2. QE2 and operation twist were announced as asset purchases of specific assets at a specific rate, for a specific period of time (with some provision to change the plans in unusual circumstances). QE3 started that way, but then changed to a contingent plan (move the rate of purchases up or down depending on new information). What's confusing about this is that we have no idea where some of the numbers are coming from. Why does the Fed think that $85 billion per month in asset purchases is the appropriate number to move long bond yields by the amount the Fed wants to move them? If the Fed can't tell us, we have to be suspicious that they don't know. Why doesn't the Fed just announce a target for, say, the 10-year nominal Treasury yield? The fact that they do not makes us suspicious that the Fed thinks it may not be able to move Treasury yields in the way it confidently tells us it can. So, if the Fed is confident on the surface, but we're suspicious that it is actually mired in ignorance and doubt, how are we to think about what the FOMC will be doing at the next meeting, or next year?

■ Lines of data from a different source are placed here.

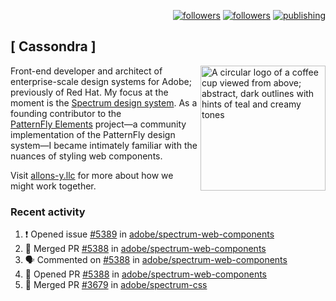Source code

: <p align="right"><a rel="me" href="https://front-end.social/@castastrophe">
    <img alt="followers" title="Follow me on Mastodon" src="https://img.shields.io/mastodon/follow/109297102751309835?domain=https%3A%2F%2Ffront-end.social&label=Follow&logo=mastodon&logoColor=white&style=for-the-badge&labelColor=008080&color=006969"/></a>
  <a href="https://codepen.io/castastrophe/">
    <img alt="followers" title="Follow me on CodePen" src="https://img.shields.io/badge/23-1?color=640464&labelColor=7c007c&style=for-the-badge&logo=codepen&label=Follow"/></a>
<a href="https://castastrophe.medium.com/">
    <img alt="publishing" title="View articles on Medium" src="https://img.shields.io/badge/107-1?color=666&labelColor=444&label=subscribe&logo=medium&logoColor=white&style=for-the-badge"/></a>
</p>

## [&nbsp;Cassondra&nbsp;]

<img align="right" src="https://github-production-user-asset-6210df.s3.amazonaws.com/1840295/253016758-ba468774-1cd3-42c2-8f43-947b5eeb5edf.png" height="200" alt="A circular logo of a coffee cup viewed from above; abstract, dark outlines with hints of teal and creamy tones">

Front-end developer and architect of enterprise-scale design systems for Adobe; previously of Red Hat. My focus at the moment is the [Spectrum design system](https://github.com/adobe/spectrum-css). As a founding contributor to the [PatternFly&nbsp;Elements](https://github.com/patternfly/patternfly-elements) project&mdash;a community implementation of the PatternFly design system&mdash;I became intimately familiar with the nuances of styling web components.

Visit [allons-y.llc](http://allons-y.llc/) for more about how we might work together.

### Recent activity

<!--START_SECTION:activity-->
1. ❗ Opened issue [#5389](https://github.com/adobe/spectrum-web-components/issues/5389) in [adobe/spectrum-web-components](https://github.com/adobe/spectrum-web-components)
2. 🎉 Merged PR [#5388](https://github.com/adobe/spectrum-web-components/pull/5388) in [adobe/spectrum-web-components](https://github.com/adobe/spectrum-web-components)
3. 🗣 Commented on [#5388](https://github.com/adobe/spectrum-web-components/pull/5388#issuecomment-2822270719) in [adobe/spectrum-web-components](https://github.com/adobe/spectrum-web-components)
4. 💪 Opened PR [#5388](https://github.com/adobe/spectrum-web-components/pull/5388) in [adobe/spectrum-web-components](https://github.com/adobe/spectrum-web-components)
5. 🎉 Merged PR [#3679](https://github.com/adobe/spectrum-css/pull/3679) in [adobe/spectrum-css](https://github.com/adobe/spectrum-css)
<!--END_SECTION:activity-->
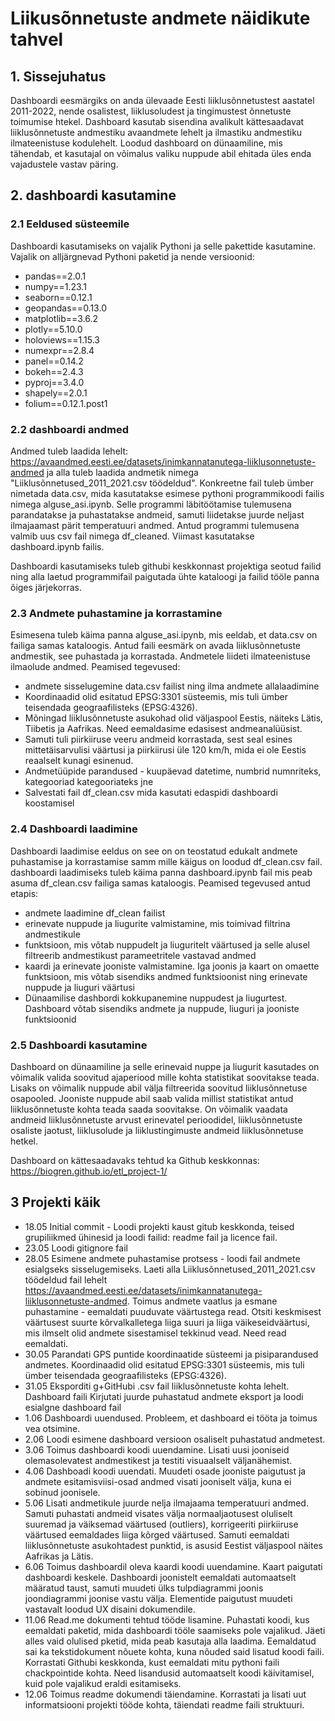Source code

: # Liikusõnnetuste andmete näidikute tahvel

## 1. Sissejuhatus
Dashboardi eesmärgiks on anda ülevaade Eesti liiklusõnnetustest aastatel 2011-2022, nende osalistest, liiklusoludest ja tingimustest õnnetuste toimumise htekel. Dashboard kasutab sisendina avalikult kättesaadavat liiklusõnnetuste andmestiku avaandmete lehelt ja ilmastiku andmestiku ilmateenistuse kodulehelt. Loodud dashboard on dünaamiline, mis tähendab, et kasutajal on võimalus valiku nuppude abil ehitada üles enda vajadustele vastav päring. 


## 2. dashboardi kasutamine

### 2.1 Eeldused süsteemile
Dashboardi kasutamiseks on vajalik Pythoni ja selle pakettide kasutamine. Vajalik on alljärgnevad Pythoni paketid ja nende versioonid:

* pandas==2.0.1
* numpy==1.23.1
* seaborn==0.12.1
* geopandas==0.13.0
* matplotlib==3.6.2
* plotly==5.10.0
* holoviews==1.15.3
* numexpr==2.8.4
* panel==0.14.2
* bokeh==2.4.3
* pyproj==3.4.0
* shapely==2.0.1
* folium==0.12.1.post1

### 2.2 dashboardi andmed

Andmed tuleb laadida lehelt: https://avaandmed.eesti.ee/datasets/inimkannatanutega-liiklusonnetuste-andmed ja alla tuleb laadida andmetik nimega "Liiklusõnnetused_2011_2021.csv töödeldud". Konkreetne fail tuleb ümber nimetada data.csv, mida kasutatakse esimese pythoni programmikoodi failis nimega alguse_asi.ipynb. Selle programmi läbitöötamise tulemusena parandatakse ja puhastatakse andmeid, samuti liidetakse juurde neljast ilmajaamast pärit temperatuuri andmed. Antud programmi tulemusena valmib uus csv fail nimega df_cleaned. Viimast kasutatakse dashboard.ipynb failis. 

Dashboardi kasutamiseks tuleb githubi keskkonnast projektiga seotud failid ning alla laetud programmifail paigutada ühte kataloogi ja failid tööle panna õiges järjekorras.


### 2.3 Andmete puhastamine ja korrastamine
Esimesena tuleb käima panna alguse_asi.ipynb, mis eeldab, et data.csv on failiga samas kataloogis. Antud faili eesmärk on avada liiklusõnnetuste andmestik, see puhastada ja korrastada. Andmetele liideti ilmateenistuse ilmaolude andmed. Peamised tegevused:

* andmete sisselugemine data.csv failist ning ilma andmete allalaadimine
* Koordinaadid olid esitatud EPSG:3301 süsteemis, mis tuli ümber teisendada geograafilisteks (EPSG:4326). 
* Mõningad liiklusõnnetuste asukohad olid väljaspool Eestis, näiteks Lätis, Tiibetis ja Aafrikas. Need eemaldasime edasisest andmeanalüüsist. 
* Samuti tuli piirkiiruse veeru andmeid korrastada, sest seal esines mittetäisarvulisi väärtusi ja piirkiirusi üle 120 km/h, mida ei ole Eestis reaalselt kunagi esinenud.
* Andmetüüpide parandused - kuupäevad datetime, numbrid numnriteks, kategooriad kategooriateks jne 
* Salvestati fail df_clean.csv mida kasutati edaspidi dashboardi koostamisel

### 2.4 Dashboardi laadimine
Dashboardi laadimise eeldus on see on on teostatud edukalt andmete puhastamise ja korrastamise samm mille käigus on loodud df_clean.csv fail. dashboardi laadimiseks tuleb käima panna dashboard.ipynb fail mis peab asuma df_clean.csv failiga samas kataloogis. Peamised tegevused antud etapis:

* andmete laadimine df_clean failist
* erinevate nuppude ja liugurite valmistamine, mis toimivad filtrina andmestikule
* funktsioon, mis võtab nuppudelt ja liuguritelt väärtused ja selle alusel filtreerib andmestikust parameetritele vastavad andmed
* kaardi ja erinevate jooniste valmistamine. Iga joonis ja kaart on omaette funktsioon, mis võtab sisendiks andmed funktsioonist ning erinevate nuppude ja liuguri väärtusi
* Dünaamilise dashbordi kokkupanemine nuppudest ja liugurtest. Dashboard võtab sisendiks andmete ja nuppude, liuguri ja jooniste funktsioonid


### 2.5 Dashboardi kasutamine
Dashboard on dünaamiline ja selle erinevaid nuppe ja liugurit kasutades on võimalik valida soovitud ajaperiood mille kohta statistikat soovitakse teada. Lisaks on võimalik nuppude abil välja filtreerida soovitud liiklusõnnetuse osapooled. Jooniste nuppude abil saab valida millist statistikat antud liiklusõnnetuste kohta teada saada soovitakse. On võimalik vaadata andmeid liiklusõnnetuste arvust erinevatel perioodidel, liiklusõnnetuste osaliste jaotust, liiklusolude ja liiklustingimuste andmeid liiklusõnnetuse hetkel.

Dashboard on kättesaadavaks tehtud ka Github keskkonnas: https://biogren.github.io/etl_project-1/

## 3 Projekti käik

* 18.05 Initial commit - Loodi projekti kaust gitub keskkonda, teised grupiliikmed ühinesid ja loodi failid: readme fail ja licence fail.
* 23.05 Loodi gitignore fail
* 28.05 Esimene andmete puhastamise protsess - loodi fail andmete esialgseks sisselugemiseks. Laeti alla Liiklusõnnetused_2011_2021.csv töödeldud fail lehelt https://avaandmed.eesti.ee/datasets/inimkannatanutega-liiklusonnetuste-andmed. Toimus andmete vaatlus ja esmane puhastamine - eemaldati puuduvate väärtustega read. Otsiti keskmisest väärtusest suurte kõrvalkalletega liiga suuri ja liiga väikeseidväärtusi, mis ilmselt olid andmete sisestamisel tekkinud vead. Need read eemaldati.
* 30.05 Parandati GPS puntide koordinaatide süsteemi ja pisiparandused andmetes. Koordinaadid olid esitatud EPSG:3301 süsteemis, mis tuli ümber teisendada geograafilisteks (EPSG:4326). 
* 31.05 Eksporditi g+GitHubi .csv fail liiklusõnnetuste kohta lehelt. Dashboard faili Kirjutati juurde puhastatud andmete eksport ja loodi esialgne dashboard fail
* 1.06 Dashboardi uuendused. Probleem, et dashboard ei tööta ja toimus vea otsimine.
* 2.06 Loodi esimene dashboard versioon osaliselt puhastatud andmetest. 
* 3.06 Toimus dashboardi koodi uuendamine. Lisati uusi jooniseid olemasolevatest andmestikest ja testiti visuaalselt väljanähemist.
* 4.06 Dashboadi koodi uuendati. Muudeti osade jooniste paigutust ja andmete esitamisviisi-osad andmed visati jooniselt välja, kuna ei sobinud joonisele.
* 5.06 Lisati andmetikule juurde nelja ilmajaama temperatuuri andmed. Samuti puhastati andmeid visates välja normaaljaotusest oluliselt suuremad ja väiksemad väärtused (outliers), korrigeeriti piirkiiruse väärtused eemaldades liiga kõrged väärtused. Samuti eemaldati liiklusõnnetuste asukohtadest punktid, is asusid Eestist väljaspool näites Aafrikas ja Lätis. 
* 6.06 Toimus dashboardil oleva kaardi koodi uuendamine. Kaart paigutati dashboardi keskele. Dashboardi joonistelt eemaldati automaatselt määratud taust, samuti muudeti ülks tulpdiagrammi joonis joondiagrammi joonise vastu välja. Elementide paigutust muudeti vastavalt loodud UX disaini dokumendile. 
* 11.06 Read.me dokumenti tehtud tööde lisamine. Puhastati koodi, kus eemaldati paketid, mida dashboardi tööle saamiseks pole vajalikud. Jäeti alles vaid olulised pketid, mida peab kasutaja alla laadima. Eemaldatud sai ka tekstidokument nõuete kohta, kuna nõuded said lisatud koodi faili. Korrastati Githubi keskkonda, kust eemaldati mitu pythoni faili chackpointide kohta. Need lisandusid automaatselt koodi käivitamisel, kuid pole vajalikud eraldi esitamiseks. 
* 12.06 Toimus readme dokumendi täiendamine. Korrastati ja lisati uut informatsiooni projekti tööde kohta, täiendati readme faili struktuuri. 
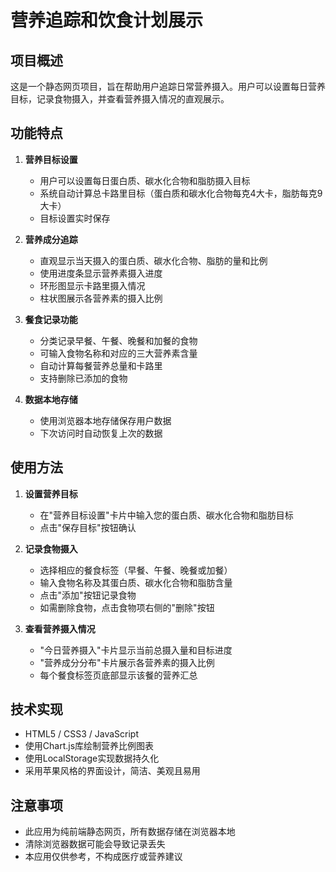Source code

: # 营养追踪和饮食计划展示

## 项目概述
这是一个静态网页项目，旨在帮助用户追踪日常营养摄入。用户可以设置每日营养目标，记录食物摄入，并查看营养摄入情况的直观展示。

## 功能特点
1. **营养目标设置**
   - 用户可以设置每日蛋白质、碳水化合物和脂肪摄入目标
   - 系统自动计算总卡路里目标（蛋白质和碳水化合物每克4大卡，脂肪每克9大卡）
   - 目标设置实时保存

2. **营养成分追踪**
   - 直观显示当天摄入的蛋白质、碳水化合物、脂肪的量和比例
   - 使用进度条显示营养素摄入进度
   - 环形图显示卡路里摄入情况
   - 柱状图展示各营养素的摄入比例

3. **餐食记录功能**
   - 分类记录早餐、午餐、晚餐和加餐的食物
   - 可输入食物名称和对应的三大营养素含量
   - 自动计算每餐营养总量和卡路里
   - 支持删除已添加的食物

4. **数据本地存储**
   - 使用浏览器本地存储保存用户数据
   - 下次访问时自动恢复上次的数据

## 使用方法
1. **设置营养目标**
   - 在"营养目标设置"卡片中输入您的蛋白质、碳水化合物和脂肪目标
   - 点击"保存目标"按钮确认

2. **记录食物摄入**
   - 选择相应的餐食标签（早餐、午餐、晚餐或加餐）
   - 输入食物名称及其蛋白质、碳水化合物和脂肪含量
   - 点击"添加"按钮记录食物
   - 如需删除食物，点击食物项右侧的"删除"按钮

3. **查看营养摄入情况**
   - "今日营养摄入"卡片显示当前总摄入量和目标进度
   - "营养成分分布"卡片展示各营养素的摄入比例
   - 每个餐食标签页底部显示该餐的营养汇总

## 技术实现
- HTML5 / CSS3 / JavaScript
- 使用Chart.js库绘制营养比例图表
- 使用LocalStorage实现数据持久化
- 采用苹果风格的界面设计，简洁、美观且易用

## 注意事项
- 此应用为纯前端静态网页，所有数据存储在浏览器本地
- 清除浏览器数据可能会导致记录丢失
- 本应用仅供参考，不构成医疗或营养建议 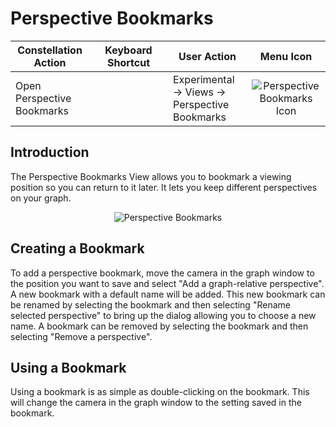 # Perspective Bookmarks

<table class="table table-striped">
<colgroup>
<col style="width: 25%" />
<col style="width: 25%" />
<col style="width: 25%" />
<col style="width: 25%" />
</colgroup>
<thead>
<tr class="header">
<th>Constellation Action</th>
<th>Keyboard Shortcut</th>
<th>User Action</th>
<th style="text-align: center;">Menu Icon</th>
</tr>
</thead>
<tbody>
<tr class="odd">
<td>Open Perspective Bookmarks</td>
<td></td>
<td>Experimental -&gt; Views -&gt; Perspective Bookmarks</td>
<td style="text-align: center;"><img src="../ext/docs/CoreGraphUtilities/resources/perspective-bookmarks.png" alt="Perspective Bookmarks Icon" /></td>
</tr>
</tbody>
</table>

## Introduction

The Perspective Bookmarks View allows you to bookmark a viewing position
so you can return to it later. It lets you keep different perspectives
on your graph.

<div style="text-align: center">

<img src="../ext/docs/CoreGraphUtilities/resources/PerspectiveBookmarks.png" alt="Perspective
Bookmarks" />

</div>

## Creating a Bookmark

To add a perspective bookmark, move the camera in the graph window to
the position you want to save and select "Add a graph-relative
perspective". A new bookmark with a default name will be added. This new
bookmark can be renamed by selecting the bookmark and then selecting
"Rename selected perspective" to bring up the dialog allowing you to
choose a new name. A bookmark can be removed by selecting the bookmark
and then selecting "Remove a perspective".

## Using a Bookmark

Using a bookmark is as simple as double-clicking on the bookmark. This
will change the camera in the graph window to the setting saved in the
bookmark.
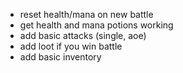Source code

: 
* reset health/mana on new battle
* get health and mana potions working
* add basic attacks (single, aoe)
* add loot if you win battle
* add basic inventory
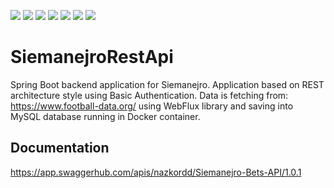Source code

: [![](https://img.shields.io/badge/Spring_Boot-2.3.0-yellowgreen)](https://spring.io/projects/spring-boot)
[![](https://img.shields.io/badge/Maven-4.0.0-green)](https://maven.apache.org)
[![](https://img.shields.io/badge/Webflux-2.3.0-red)](https://docs.spring.io/spring-framework/docs/5.0.0.BUILD-SNAPSHOT/spring-framework-reference/html/web-reactive.html)
[![](https://img.shields.io/badge/Google_Api_Client-1.30.8-blue)](https://developers.google.com/api-client-library/java)
[![](https://img.shields.io/badge/Spring_Security_OAuth2-2.3.6-orange)](https://docs.spring.io/spring-security-oauth2-boot/docs/current/reference/html5/)
[![](https://img.shields.io/badge/SpringDoc_OpenApi_Ui-1.2.32-lightgrey)](https://github.com/springdoc/springdoc-openapi)
[![](https://img.shields.io/badge/Javax%20Persistence%20Api-2.2-yellowgreen)](https://docs.oracle.com/javaee/7/api/javax/persistence/package-summary.html)

# SiemanejroRestApi
Spring Boot backend application for Siemanejro. 
Application based on REST architecture style using Basic Authentication. 
Data is fetching from: https://www.football-data.org/ using WebFlux library and 
saving into MySQL database running in Docker container.
## Documentation
https://app.swaggerhub.com/apis/nazkordd/Siemanejro-Bets-API/1.0.1

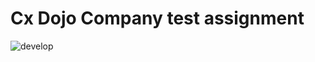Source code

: # Cx Dojo Company test assignment

![develop](https://github.com/stepanenkoartem/cx_dojo_test_assignment/workflows/python-app.yml/badge.svg&branch=develop)
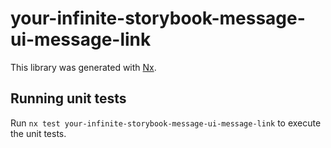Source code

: # your-infinite-storybook-message-ui-message-link

This library was generated with [Nx](https://nx.dev).

## Running unit tests

Run `nx test your-infinite-storybook-message-ui-message-link` to execute the unit tests.
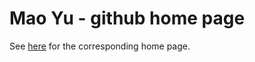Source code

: Mao Yu - github home page
=========================

See [here](http://maoserr.github.io/) for the corresponding home page.

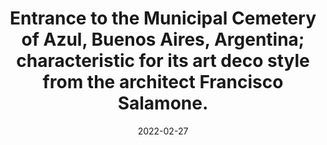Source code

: ---
desktop_image_url: /assets/images/azul_cemetery_desktop.jpg
mobile_image_url: /assets/images/azul_cemetery_mobile.jpg
desktop_width: 1920
mobile_width: 480
alt: ""
title: "Entrance to the Municipal Cemetery of Azul, Buenos Aires, Argentina; characteristic for its art deco style from the architect Francisco Salamone."
date: 2022-02-27
---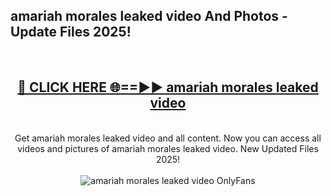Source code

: <h2>amariah morales leaked video And Photos - Update Files 2025!</h2>
<br>
<div align="center">
<h2><a href="https://linkcuts.com/hfmhzwbr" rel="nofollow">🔴 CLICK HERE 🌐==►► amariah morales leaked video</a></h2>
<br>
Get amariah morales leaked video and all content. Now you can access all videos and pictures of amariah morales leaked video. New Updated Files 2025!
<br>
<br>
<a href="https://linkcuts.com/hfmhzwbr" rel="nofollow" data-target="animated-image.originalLink"><img src="https://i.ibb.co.com/WyWwxjT/player-gif2.gif" alt="amariah morales leaked video OnlyFans" style="max-width: 100%; display: inline-block;" data-target="animated-image.originalImage"></a>
</div>
<br>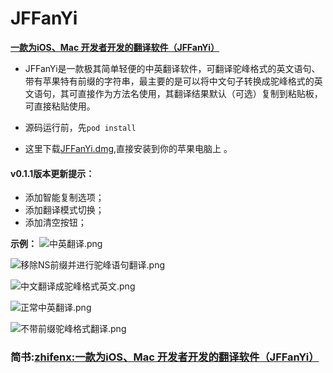 # JFFanYi

**[一款为iOS、Mac 开发者开发的翻译软件（JFFanYi）](http://www.jianshu.com/p/bf8132e21a8f)**

*	JFFanYi是一款极其简单轻便的中英翻译软件，可翻译驼峰格式的英文语句、带有苹果特有前缀的字符串，最主要的是可以将中文句子转换成驼峰格式的英文语句，其可直接作为方法名使用，其翻译结果默认（可选）复制到粘贴板，可直接粘贴使用。

*	源码运行前，先`pod install` 

*	这里下载[JFFanYi.dmg](https://pan.baidu.com/s/1kVgFpP1),直接安装到你的苹果电脑上 。

#### v0.1.1版本更新提示：
*  添加智能复制选项；
*  添加翻译模式切换；
*  添加清空按钮；

**示例：**
![中英翻译.png](http://upload-images.jianshu.io/upload_images/1707533-b7eac60a1a92bf3b.png?imageMogr2/auto-orient/strip%7CimageView2/2/w/1240)

![移除NS前缀并进行驼峰语句翻译.png](http://upload-images.jianshu.io/upload_images/1707533-1b2c4ecc610c7920.png?imageMogr2/auto-orient/strip%7CimageView2/2/w/1240)

![中文翻译成驼峰格式英文.png](http://upload-images.jianshu.io/upload_images/1707533-5dedf29b40c547b0.png?imageMogr2/auto-orient/strip%7CimageView2/2/w/1240)

![正常中英翻译.png](http://upload-images.jianshu.io/upload_images/1707533-b78d7353cef4a002.png?imageMogr2/auto-orient/strip%7CimageView2/2/w/1240)

![不带前缀驼峰格式翻译.png](http://upload-images.jianshu.io/upload_images/1707533-887f7cb9ac69ba36.png?imageMogr2/auto-orient/strip%7CimageView2/2/w/1240)

### 简书:[zhifenx:一款为iOS、Mac 开发者开发的翻译软件（JFFanYi）](http://www.jianshu.com/p/bf8132e21a8f) 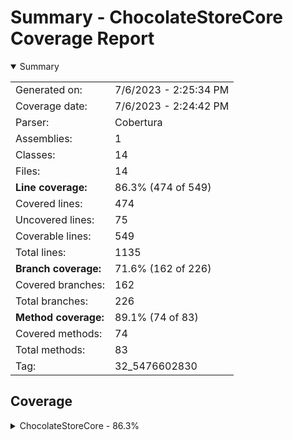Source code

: # Summary - ChocolateStoreCore Coverage Report
<details open><summary>Summary</summary>

|||
|:---|:---|
| Generated on: | 7/6/2023 - 2:25:34 PM |
| Coverage date: | 7/6/2023 - 2:24:42 PM |
| Parser: | Cobertura |
| Assemblies: | 1 |
| Classes: | 14 |
| Files: | 14 |
| **Line coverage:** | 86.3% (474 of 549) |
| Covered lines: | 474 |
| Uncovered lines: | 75 |
| Coverable lines: | 549 |
| Total lines: | 1135 |
| **Branch coverage:** | 71.6% (162 of 226) |
| Covered branches: | 162 |
| Total branches: | 226 |
| **Method coverage:** | 89.1% (74 of 83) |
| Covered methods: | 74 |
| Total methods: | 83 |
| Tag: | 32_5476602830 |

</details>

## Coverage
<details><summary>ChocolateStoreCore - 86.3%</summary>

|**Name**|**Line**|**Branch**|**Method**|
|:---|---:|---:|---:|
|**ChocolateStoreCore**|**86.3%**|**71.6%**|**89.1%**|
|ChocolateStoreCore.App|90%|64.2%|100%|
|ChocolateStoreCore.ArgsOptions|0%||0%|
|ChocolateStoreCore.Exceptions.DownloadException|0%||0%|
|ChocolateStoreCore.Helpers.ChocolateyHelper|96%|72.2%|100%|
|ChocolateStoreCore.Helpers.HttpHelper|71.1%|64.2%|100%|
|ChocolateStoreCore.Helpers.ServiceHelper|68.7%||100%|
|ChocolateStoreCore.Helpers.StringHelper|95.8%|75%|100%|
|ChocolateStoreCore.Models.ChocolateyPackage|88.8%|75%|100%|
|ChocolateStoreCore.Models.Dependency|100%||100%|
|ChocolateStoreCore.Models.Download|100%||100%|
|ChocolateStoreCore.Models.Settings|75.6%|50%|91.6%|
|ChocolateStoreCore.Models.StorePackage|100%||100%|
|ChocolateStoreCore.PackageCacher|87%|81.2%|83.3%|
|ChocolateStoreCore.Program|66.6%|0%|66.6%|

</details>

3. The Fed has taken pains to be more specific over time about when the date of "liftoff" will occur - the date at which the policy rate (the interest rate on reserves under current conditions) increases above 0.25%. Liftoff will occur after the unemployment rate passes the 6.5% threshold. But, until recently, the Fed was not specific about "tapering" in asset purchases. Whenever the forward guidance language changed, it was clear that this was intended as a change in policy (up/down; heating/cooling) toward more accommodation. So, when Ben Bernanke gives more information about how the tapering will occur, how else should anyone interpret that but as "tightening," even though that was clearly not the Fed's intention?
One last point. Most Fed officials who speak in public argue that, even if we don't understand how QE works, that the empirical evidence demonstrates that it does. That empirical evidence is based on announcement effects - the Fed says something, and asset prices move. For example, the Fed announces some upcoming asset purchases, and bond yields move down. I hope that recent movements in asset prices will call that logic into question. In this case bond yields have moved up in response to something the Fed said when, in terms of how the Fed thinks about policy, either nothing has happened on the policy front, or the news should be interpreted as more accommodation rather than less.